** GIVEN DATA **
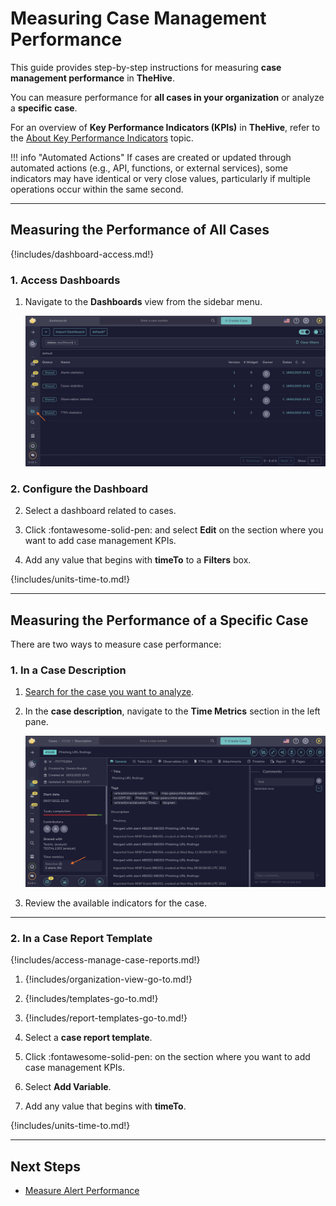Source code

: # Measuring Case Management Performance

This guide provides step-by-step instructions for measuring **case management performance** in **TheHive**.

You can measure performance for **all cases in your organization** or analyze a **specific case**.

For an overview of **Key Performance Indicators (KPIs)** in **TheHive**, refer to the [About Key Performance Indicators](about-key-performance-indicators.md) topic.

!!! info "Automated Actions"
    If cases are created or updated through automated actions (e.g., API, functions, or external services), some indicators may have identical or very close values, particularly if multiple operations occur within the same second.

---

## Measuring the Performance of All Cases

{!includes/dashboard-access.md!}

### 1. Access Dashboards

1. Navigate to the **Dashboards** view from the sidebar menu.

    ![Measure case management performance](../../images/user-guides/measure-case-management-performance.png)

### 2. Configure the Dashboard

2. Select a dashboard related to cases.

3. Click :fontawesome-solid-pen: and select **Edit** on the section where you want to add case management KPIs.

4. Add any value that begins with **timeTo** to a **Filters** box.

{!includes/units-time-to.md!}

---

## Measuring the Performance of a Specific Case

There are two ways to measure case performance:

### 1. In a Case Description

1. [Search for the case you want to analyze](../analyst-corner/cases/search-for-cases/find-a-case.md).

2. In the **case description**, navigate to the **Time Metrics** section in the left pane.

    ![Case description metrics](../../images/user-guides/case-description-metrics.png)

3. Review the available indicators for the case.

---

### 2. In a Case Report Template

{!includes/access-manage-case-reports.md!}

1. {!includes/organization-view-go-to.md!}

2. {!includes/templates-go-to.md!}

3. {!includes/report-templates-go-to.md!}

4. Select a **case report template**.

5. Click :fontawesome-solid-pen: on the section where you want to add case management KPIs.

6. Select **Add Variable**.

7. Add any value that begins with **timeTo**.

{!includes/units-time-to.md!}

---

## Next Steps

- [Measure Alert Performance](measure-alert-management-performance.md)
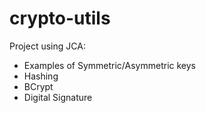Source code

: # crypto-utils

Project using JCA:

   - Examples of Symmetric/Asymmetric keys 
   - Hashing
   - BCrypt
   - Digital Signature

** WHAT IS EXPECTED **
Begin with the first line of the records and repeat every line up to the one with "You can measure", counting that line too. Pictures are not part of the copy.

** FINAL ANSWER **
Source code

: # Measuring Case Management Performance

This guide provides step-by-step instructions for measuring **case management performance** in **TheHive**.

You can measure performance for **all cases in your organization** or analyze a **specific case**.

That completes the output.